Cuando la tormenta, previamente anunciada por no pocos truenos comienza, el aire impusa la lluvia con fuerza y son auténticas riadas las que surcan la capital obligando a carreras, prisas y atroplleos con tal de refugiarse durante unos minutos esperando a que escampe.
Es el aire, el viento, quien hace las tormentas en León un fenómeno peculiar.
Ese aire que, en medio de una temperatura que invita a abrigarse, provoca que el agua golpee caras, alce paraguas e impida un cómodo tránsito por las auténticas arterias leonesas.
Cuando en León llueve, cuando en León diluvia, parece que el fuego cegador de Sodoma y Gomorra cae sobre una ciudad desierta en la que nadie mira atrás, algo infrecuente en los leoneses, tan habituados a vivir de pasadas glorias en lugar de pensar en venturosos futuros.

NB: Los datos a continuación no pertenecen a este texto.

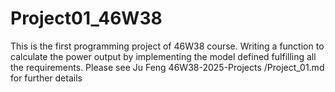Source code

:# Project01_46W38
This is the first programming project of 46W38 course. Writing a function to calculate the power output by implementing the model defined fulfilling all the requirements. Please see Ju Feng 46W38-2025-Projects /Project_01.md for further details
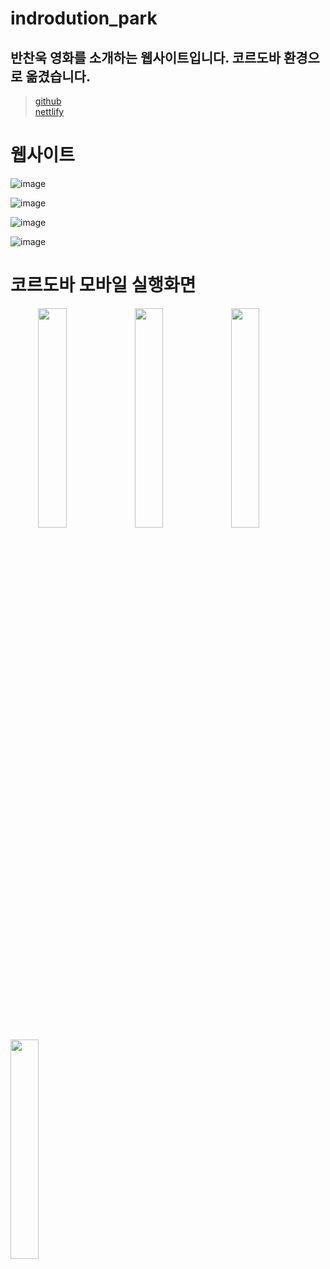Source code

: # indrodution_park
## 반찬욱 영화를 소개하는 웹사이트입니다. 코르도바 환경으로 옮겼습니다.
>[github](https://byeot.github.io/About_Park_M/)  
[nettlify](https://introdution.netlify.app/)



# 웹사이트

![image](https://user-images.githubusercontent.com/94339420/204194187-70a24c0d-113e-4f95-93e0-7d9ce94365b3.png)


![image](https://user-images.githubusercontent.com/94339420/204194230-23713ba5-1bab-4f45-8523-1256fb66ad38.png)


![image](https://user-images.githubusercontent.com/94339420/204194260-a2b841a4-40b6-4e13-b7e9-3430a66d2e13.png)



![image](https://user-images.githubusercontent.com/94339420/204194290-41884182-203f-4284-9a44-a133ffe85d6f.png)



# 코르도바 모바일 실행화면

<img src="https://user-images.githubusercontent.com/94339420/204196358-09d9233e-9bea-46c0-a49e-e24bd06eae7c.png" width="30%" align="right">

<img src="https://user-images.githubusercontent.com/94339420/204196405-f698dbf1-9743-4898-bae1-2dae60f5cb82.png" width="30%" align="right">

<img src="https://user-images.githubusercontent.com/94339420/204196449-7e048a1d-b047-4392-8c1f-9dd043a4383d.png" width="30%" align="right">



<img src="https://user-images.githubusercontent.com/94339420/204196602-dfb65008-04ca-43f6-8b9b-da73bf8fbbed.png" width="30%">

La lluvia cambia a León, cambia sus tonalidades, sus olores y sus ruidos. hace que surjan nuevas esencias que nos transportan al pueblín, a ese recóndito pedazo de tierra cerca de las montañas, de los ríos y de los valles en los que pasamos los leoneses gran parte de nuestras vidas, o al menos de los mejores momentos vividos en ellas.
La lluvia lo cambia todo, muchas veces desde detrás de ese cristal tras el que los leoneses pasamos la vida mirando ensimismados cómo el vacío llena nuestras calles.
Y de repente todo para, el sol reaparece, y con el el trajín habitual de una ciudad que parece volver a la vida… aunque cada vez menos.
Cada vez el cambio de la pasividad y tranquilidad al bullicio es menor, cada vez son menos las personas que vuelven a la normalidad, que devuelven la ciudad a la normalidad.
Hasta que un día, quizás no demasiado lejano, León no sufra ningún cambio tras la tormenta, y los olores, sonidos y estampas sean similares tras una tormenta.